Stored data
· · ·
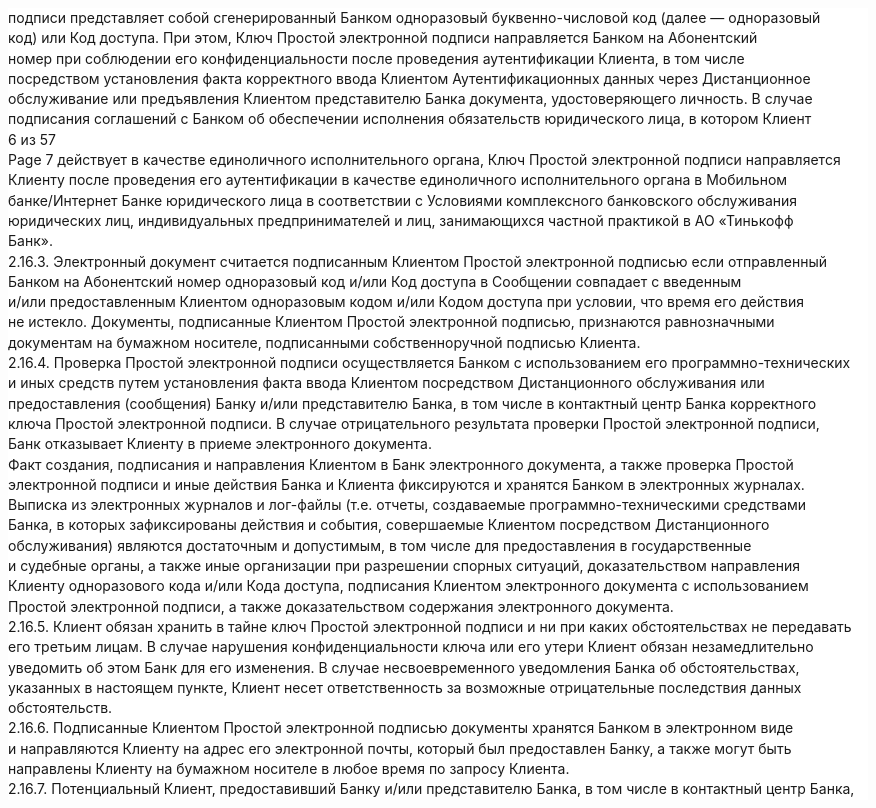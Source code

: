 подписи представляет собой сгенерированный Банком одноразовый буквенно-числовой код (далее — одноразовый   
код) или Код доступа. При этом, Ключ Простой электронной подписи направляется Банком на Абонентский   
номер при соблюдении его конфиденциальности после проведения аутентификации Клиента, в том числе   
посредством установления факта корректного ввода Клиентом Аутентификационных данных через Дистанционное   
обслуживание или предъявления Клиентом представителю Банка документа, удостоверяющего личность. В случае   
подписания соглашений с Банком об обеспечении исполнения обязательств юридического лица, в котором Клиент   
6 из 57   
 Page 7 действует в качестве единоличного исполнительного органа, Ключ Простой электронной подписи направляется   
Клиенту после проведения его аутентификации в качестве единоличного исполнительного органа в Мобильном   
банке/Интернет Банке юридического лица в соответствии с Условиями комплексного банковского обслуживания   
юридических лиц, индивидуальных предпринимателей и лиц, занимающихся частной практикой в АО «Тинькофф   
Банк».   
2.16.3. Электронный документ считается подписанным Клиентом Простой электронной подписью если отправленный   
Банком на Абонентский номер одноразовый код и/или Код доступа в Сообщении совпадает с введенным   
и/или предоставленным Клиентом одноразовым кодом и/или Кодом доступа при условии, что время его действия   
не истекло. Документы, подписанные Клиентом Простой электронной подписью, признаются равнозначными   
документам на бумажном носителе, подписанными собственноручной подписью Клиента.   
2.16.4. Проверка Простой электронной подписи осуществляется Банком с использованием его программно-технических   
и иных средств путем установления факта ввода Клиентом посредством Дистанционного обслуживания или   
предоставления (сообщения) Банку и/или представителю Банка, в том числе в контактный центр Банка корректного   
ключа Простой электронной подписи. В случае отрицательного результата проверки Простой электронной подписи,   
Банк отказывает Клиенту в приеме электронного документа.   
Факт создания, подписания и направления Клиентом в Банк электронного документа, а также проверка Простой   
электронной подписи и иные действия Банка и Клиента фиксируются и хранятся Банком в электронных журналах.   
Выписка из электронных журналов и лог-файлы (т.е. отчеты, создаваемые программно-техническими средствами   
Банка, в которых зафиксированы действия и события, совершаемые Клиентом посредством Дистанционного   
обслуживания) являются достаточным и допустимым, в том числе для предоставления в государственные   
и судебные органы, а также иные организации при разрешении спорных ситуаций, доказательством направления   
Клиенту одноразового кода и/или Кода доступа, подписания Клиентом электронного документа с использованием   
Простой электронной подписи, а также доказательством содержания электронного документа.   
2.16.5. Клиент обязан хранить в тайне ключ Простой электронной подписи и ни при каких обстоятельствах не передавать   
его третьим лицам. В случае нарушения конфиденциальности ключа или его утери Клиент обязан незамедлительно   
уведомить об этом Банк для его изменения. В случае несвоевременного уведомления Банка об обстоятельствах,   
указанных в настоящем пункте, Клиент несет ответственность за возможные отрицательные последствия данных   
обстоятельств.   
2.16.6. Подписанные Клиентом Простой электронной подписью документы хранятся Банком в электронном виде   
и направляются Клиенту на адрес его электронной почты, который был предоставлен Банку, а также могут быть   
направлены Клиенту на бумажном носителе в любое время по запросу Клиента.   
2.16.7. Потенциальный Клиент, предоставивший Банку и/или представителю Банка, в том числе в контактный центр Банка,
· · ·
Activity: Search the records above for "представителю" and copy every line that has it.

Answer section:
обслуживание или предъявления Клиентом представителю Банка документа, удостоверяющего личность. В случае   
предоставления (сообщения) Банку и/или представителю Банка, в том числе в контактный центр Банка корректного   
2.16.7. Потенциальный Клиент, предоставивший Банку и/или представителю Банка, в том числе в контактный центр Банка,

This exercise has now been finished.